1.感受态细胞的制备
(1)用枪头或接种环挑取单克隆菌落,接种入5mL LB液体培养基的培养管中,37℃ 180r/min培养过夜(14~16h)。
(2)取2~5mL过夜培养液,接入500mL LB液体培养基中,控制起始OD600至0.03~0.05。37℃180r/min振荡培养2~4h,每30min测一次OD,当OD值达到0.4时,停止培养。
(3)将菌液在冰上预冷30min。同时预冷离心机至4℃。
(4)随后将菌液分装到250mL预冷的离心瓶中,4℃4000r/min离心15min。

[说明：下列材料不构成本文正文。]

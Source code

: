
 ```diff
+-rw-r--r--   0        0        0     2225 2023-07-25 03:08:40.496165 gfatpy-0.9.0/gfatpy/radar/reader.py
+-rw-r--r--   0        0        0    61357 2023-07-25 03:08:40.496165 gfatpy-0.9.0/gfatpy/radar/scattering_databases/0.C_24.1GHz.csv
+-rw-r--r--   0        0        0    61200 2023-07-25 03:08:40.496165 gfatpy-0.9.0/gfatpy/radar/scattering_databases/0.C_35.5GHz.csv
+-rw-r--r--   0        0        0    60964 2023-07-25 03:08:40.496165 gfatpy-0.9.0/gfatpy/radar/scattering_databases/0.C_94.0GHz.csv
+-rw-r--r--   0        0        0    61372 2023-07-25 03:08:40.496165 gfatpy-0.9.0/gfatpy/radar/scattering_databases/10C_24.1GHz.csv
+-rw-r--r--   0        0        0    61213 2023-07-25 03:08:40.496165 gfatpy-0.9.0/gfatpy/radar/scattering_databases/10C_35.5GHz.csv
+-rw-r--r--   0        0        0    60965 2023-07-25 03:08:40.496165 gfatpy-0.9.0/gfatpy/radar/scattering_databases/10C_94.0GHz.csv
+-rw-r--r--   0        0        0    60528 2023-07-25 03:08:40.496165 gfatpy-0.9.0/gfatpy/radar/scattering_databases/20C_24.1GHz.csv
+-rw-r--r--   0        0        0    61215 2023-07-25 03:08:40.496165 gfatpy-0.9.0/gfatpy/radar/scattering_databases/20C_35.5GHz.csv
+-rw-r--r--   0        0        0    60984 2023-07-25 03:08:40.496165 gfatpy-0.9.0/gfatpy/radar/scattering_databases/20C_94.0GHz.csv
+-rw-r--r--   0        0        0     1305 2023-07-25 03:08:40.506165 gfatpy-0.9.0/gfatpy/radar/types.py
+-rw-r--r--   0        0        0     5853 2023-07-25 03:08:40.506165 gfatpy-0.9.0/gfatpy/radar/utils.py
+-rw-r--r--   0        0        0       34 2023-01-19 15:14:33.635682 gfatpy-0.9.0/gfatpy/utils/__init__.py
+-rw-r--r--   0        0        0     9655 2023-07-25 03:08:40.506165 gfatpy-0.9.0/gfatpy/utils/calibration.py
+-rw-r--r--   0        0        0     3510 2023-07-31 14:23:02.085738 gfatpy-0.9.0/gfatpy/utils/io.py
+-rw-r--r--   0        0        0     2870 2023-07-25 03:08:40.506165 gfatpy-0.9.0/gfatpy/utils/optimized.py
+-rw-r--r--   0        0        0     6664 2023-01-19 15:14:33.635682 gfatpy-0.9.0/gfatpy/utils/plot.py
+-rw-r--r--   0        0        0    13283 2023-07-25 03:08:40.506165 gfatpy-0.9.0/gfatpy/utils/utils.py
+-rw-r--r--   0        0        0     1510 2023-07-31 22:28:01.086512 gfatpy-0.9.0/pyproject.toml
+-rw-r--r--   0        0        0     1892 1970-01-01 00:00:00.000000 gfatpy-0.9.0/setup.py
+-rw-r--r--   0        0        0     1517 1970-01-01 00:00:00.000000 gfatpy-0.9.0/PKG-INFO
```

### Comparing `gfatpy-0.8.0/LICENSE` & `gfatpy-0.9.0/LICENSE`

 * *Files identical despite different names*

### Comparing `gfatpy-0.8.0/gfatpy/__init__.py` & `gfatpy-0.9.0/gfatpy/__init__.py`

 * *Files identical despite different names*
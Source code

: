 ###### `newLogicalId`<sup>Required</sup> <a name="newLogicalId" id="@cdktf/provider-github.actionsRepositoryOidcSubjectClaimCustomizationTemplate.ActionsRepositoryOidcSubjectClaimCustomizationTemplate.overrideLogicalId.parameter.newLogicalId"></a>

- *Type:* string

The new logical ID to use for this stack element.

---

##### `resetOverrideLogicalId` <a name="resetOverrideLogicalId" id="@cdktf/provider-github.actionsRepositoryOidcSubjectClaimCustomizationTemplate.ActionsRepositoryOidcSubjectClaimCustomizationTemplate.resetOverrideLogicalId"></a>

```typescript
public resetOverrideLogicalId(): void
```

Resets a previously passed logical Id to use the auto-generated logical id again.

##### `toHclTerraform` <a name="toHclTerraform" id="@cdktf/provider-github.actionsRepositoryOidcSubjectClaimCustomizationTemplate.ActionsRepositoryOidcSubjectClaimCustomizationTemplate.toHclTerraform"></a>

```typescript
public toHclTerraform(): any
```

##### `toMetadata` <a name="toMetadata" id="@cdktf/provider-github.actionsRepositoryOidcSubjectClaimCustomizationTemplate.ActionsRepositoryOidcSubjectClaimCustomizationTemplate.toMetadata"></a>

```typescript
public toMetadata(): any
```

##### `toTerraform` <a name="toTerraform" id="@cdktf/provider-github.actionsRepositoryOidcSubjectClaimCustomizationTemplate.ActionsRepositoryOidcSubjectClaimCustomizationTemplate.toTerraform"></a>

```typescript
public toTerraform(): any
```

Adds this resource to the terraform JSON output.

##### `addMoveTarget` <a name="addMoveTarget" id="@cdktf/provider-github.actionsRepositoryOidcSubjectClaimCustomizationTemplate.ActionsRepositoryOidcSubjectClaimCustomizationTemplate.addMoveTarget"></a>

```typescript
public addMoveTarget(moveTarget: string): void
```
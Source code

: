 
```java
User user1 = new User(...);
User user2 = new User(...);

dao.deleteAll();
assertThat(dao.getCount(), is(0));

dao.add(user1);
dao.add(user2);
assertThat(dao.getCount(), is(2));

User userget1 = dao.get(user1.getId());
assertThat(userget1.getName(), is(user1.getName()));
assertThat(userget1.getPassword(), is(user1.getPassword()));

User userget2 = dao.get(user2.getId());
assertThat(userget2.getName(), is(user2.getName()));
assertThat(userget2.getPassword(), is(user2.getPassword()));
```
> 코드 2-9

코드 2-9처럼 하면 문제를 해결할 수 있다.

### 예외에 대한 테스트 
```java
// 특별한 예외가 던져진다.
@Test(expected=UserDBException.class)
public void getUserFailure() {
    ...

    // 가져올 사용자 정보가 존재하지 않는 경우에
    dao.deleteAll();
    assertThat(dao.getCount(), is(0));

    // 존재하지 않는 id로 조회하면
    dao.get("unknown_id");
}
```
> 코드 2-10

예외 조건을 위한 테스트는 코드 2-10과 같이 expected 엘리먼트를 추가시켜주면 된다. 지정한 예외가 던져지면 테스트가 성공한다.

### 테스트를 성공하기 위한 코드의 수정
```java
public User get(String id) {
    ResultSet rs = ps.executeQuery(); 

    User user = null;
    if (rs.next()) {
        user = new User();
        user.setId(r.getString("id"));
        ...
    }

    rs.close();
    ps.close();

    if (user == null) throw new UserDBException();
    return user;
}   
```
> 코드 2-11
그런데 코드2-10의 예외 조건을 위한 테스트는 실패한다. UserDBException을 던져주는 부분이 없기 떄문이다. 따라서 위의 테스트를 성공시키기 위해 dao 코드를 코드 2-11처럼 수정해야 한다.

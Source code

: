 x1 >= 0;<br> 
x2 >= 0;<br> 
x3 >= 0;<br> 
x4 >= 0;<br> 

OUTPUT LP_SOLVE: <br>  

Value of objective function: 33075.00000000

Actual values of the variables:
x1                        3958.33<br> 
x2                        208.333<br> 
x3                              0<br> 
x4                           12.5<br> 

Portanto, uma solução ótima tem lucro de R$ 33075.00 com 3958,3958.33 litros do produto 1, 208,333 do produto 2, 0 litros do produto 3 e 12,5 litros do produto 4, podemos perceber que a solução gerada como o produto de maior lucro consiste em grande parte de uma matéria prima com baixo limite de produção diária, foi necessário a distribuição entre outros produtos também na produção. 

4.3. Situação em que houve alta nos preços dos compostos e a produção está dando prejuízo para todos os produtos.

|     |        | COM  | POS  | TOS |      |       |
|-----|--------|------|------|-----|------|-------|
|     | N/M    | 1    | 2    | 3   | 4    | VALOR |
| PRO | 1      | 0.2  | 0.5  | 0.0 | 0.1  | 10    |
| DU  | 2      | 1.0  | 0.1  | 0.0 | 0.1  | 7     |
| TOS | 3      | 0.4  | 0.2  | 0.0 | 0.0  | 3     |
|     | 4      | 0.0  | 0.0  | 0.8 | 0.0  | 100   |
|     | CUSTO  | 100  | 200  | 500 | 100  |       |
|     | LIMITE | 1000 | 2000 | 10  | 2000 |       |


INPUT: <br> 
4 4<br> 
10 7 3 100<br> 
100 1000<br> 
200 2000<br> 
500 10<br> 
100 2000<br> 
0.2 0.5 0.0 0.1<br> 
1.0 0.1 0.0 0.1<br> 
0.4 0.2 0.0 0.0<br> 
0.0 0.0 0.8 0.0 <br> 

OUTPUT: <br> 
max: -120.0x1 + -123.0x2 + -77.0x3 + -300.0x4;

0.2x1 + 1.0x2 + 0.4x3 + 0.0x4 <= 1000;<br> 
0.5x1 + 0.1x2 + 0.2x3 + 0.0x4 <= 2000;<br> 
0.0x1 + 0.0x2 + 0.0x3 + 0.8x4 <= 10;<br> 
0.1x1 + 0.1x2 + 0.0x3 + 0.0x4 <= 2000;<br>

(5)弃上清,先用少量(如20~50mL)灭菌的冰水重悬沉淀的细胞团,然后加水稀释至离心瓶的2/3体积,充分悬起细胞。4℃4000r/min离心15min。
(6)弃上清,加少量灭菌水,重悬菌体,再加水至所有细胞悬浮于约250mL冰水中。4℃4000r/min离心15min。
(7)弃上清,往离心管中加入少量10%灭菌的预冷甘油,重悬菌体,再加10%甘油至终体积约为20mL。4℃4000r/min离心10min。
(8)小心弃去上清,加入2mL 10%灭菌的预冷甘油重悬细胞。
(9)将悬浮菌液以200μL/管分装于1.5mL的离心管中,在液氮中快速冷冻后,于-70℃冰箱中保存。
2.电转化
(1)从-80℃冰箱中取出感受态细胞,置于冰上解冻。
(2)将无菌的电击杯置于冰上预冷。
(3)将解冻的感受态细胞按照40~100μL/管转移至预冷的1.5mL离心管中,小心混匀,冰上放置。
(4)取 1~2μL纯化的质粒或克隆连接产物于 1.5mL的离心管中,冰上放置10min。
(5)打开电转仪(Bio-Rad基因脉冲系统),调至手动,调节参数设置为25μF,200Ω,电压为2.0kV(这些参数设置可以根据经验略作调整)。(www.xing528.com)
(6)将此混合物转移至已预冷的电击杯中,轻轻敲击电击杯使混合物均匀进入电击杯的底部。用吸水纸吸干电击杯外壁的冰水。
(7)将电击杯推入电转化仪,按一下“脉冲”键,听到蜂鸣声后,向电击杯中迅速加入1mL的SOC液体培养基,重悬细胞后,转移到1.5mL的离心管中。
(8)37℃220~250r/min复苏1h。
(9)离心,涂板,置于37℃,过夜培养,次日查看转化结果。
3.电击杯的清洗和保存
(1)用清水将用过的电击杯稍微冲一下,向电击杯中加入75%酒精冲洗。
(2)弃去酒精,再用蒸馏水冲洗2~3遍,然后用1mL的枪吸取超纯水反复吹打电击杯10次以上。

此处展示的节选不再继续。